* [WHAT TO WORK ON]: Below are records; work out how many of their lines hold the string "norm" and give that number alone.

——

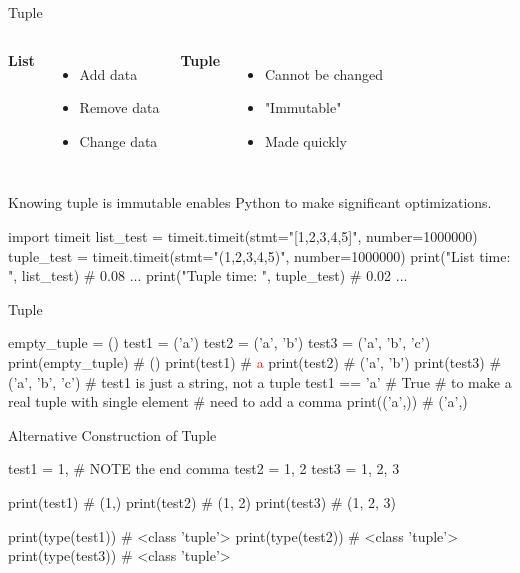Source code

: \documentclass{beamer}
\begin{document}
\begin{frame}[fragile]{Tuple}
\begin{columns}[T]
\textbf{List}
\begin{itemize}
\item Add data
\item Remove data
\item Change data
\end{itemize}
\textbf{Tuple}
\begin{itemize}
\item Cannot be changed
\item "Immutable"
\item Made quickly
\end{itemize}
\end{columns}
\vspace{10pt}
Knowing tuple is immutable enables Python to make 
significant optimizations.
\begin{pythoncode}
import timeit
list_test = timeit.timeit(stmt="[1,2,3,4,5]", 
                          number=1000000)
tuple_test = timeit.timeit(stmt="(1,2,3,4,5)",
                           number=1000000)
print("List time: ", list_test)  # 0.08 ...
print("Tuple time: ", tuple_test)  # 0.02 ...
\end{pythoncode}
\end{frame}

\begin{frame}[fragile]{Tuple}
\begin{pythoncode}
empty_tuple = ()
test1 = ('a')
test2 = ('a', 'b')
test3 = ('a', 'b', 'c')
print(empty_tuple)  # ()
print(test1)        # \textcolor{red}{a}
print(test2)        # ('a', 'b')
print(test3)        # ('a', 'b', 'c')
# test1 is just a string, not a tuple
test1 == 'a'        # True
# to make a real tuple with single element
# need to add a comma
print(('a',))       # ('a',)
\end{pythoncode}
\end{frame}

\begin{frame}[fragile]{Alternative Construction of Tuple}
\begin{pythoncode}
test1 = 1,    # NOTE the end comma
test2 = 1, 2
test3 = 1, 2, 3

print(test1)    # (1,)
print(test2)    # (1, 2)
print(test3)    # (1, 2, 3)

print(type(test1))  # <class 'tuple'> 
print(type(test2))  # <class 'tuple'>
print(type(test3))  # <class 'tuple'>
\end{pythoncode}
\end{frame}
\end{document}
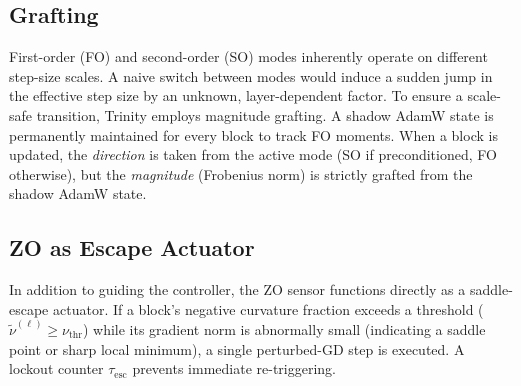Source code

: \documentclass[conference]{IEEEtran}
\begin{document}
\subsection{Grafting}
\label{subsec:grafting}
First-order (FO) and second-order (SO) modes inherently operate on different step-size scales. A naive switch between modes would induce a sudden jump in the effective step size by an unknown, layer-dependent factor. To ensure a scale-safe transition, Trinity employs magnitude grafting. A shadow AdamW state is permanently maintained for every block to track FO moments. When a block is updated, the \textit{direction} is taken from the active mode (SO if preconditioned, FO otherwise), but the \textit{magnitude} (Frobenius norm) is strictly grafted from the shadow AdamW state.

\subsection{ZO as Escape Actuator}
\label{subsec:escape}
In addition to guiding the controller, the ZO sensor functions directly as a saddle-escape actuator. If a block's negative curvature fraction exceeds a threshold ($\tilde{\nu}^{(\ell)} \ge \nu_{\mathrm{thr}}$) while its gradient norm is abnormally small (indicating a saddle point or sharp local minimum), a single perturbed-GD step is executed. A lockout counter $\tau_{\mathrm{esc}}$ prevents immediate re-triggering.
\end{document}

——

* [SOLUTION TO THE PROBLEM]: 2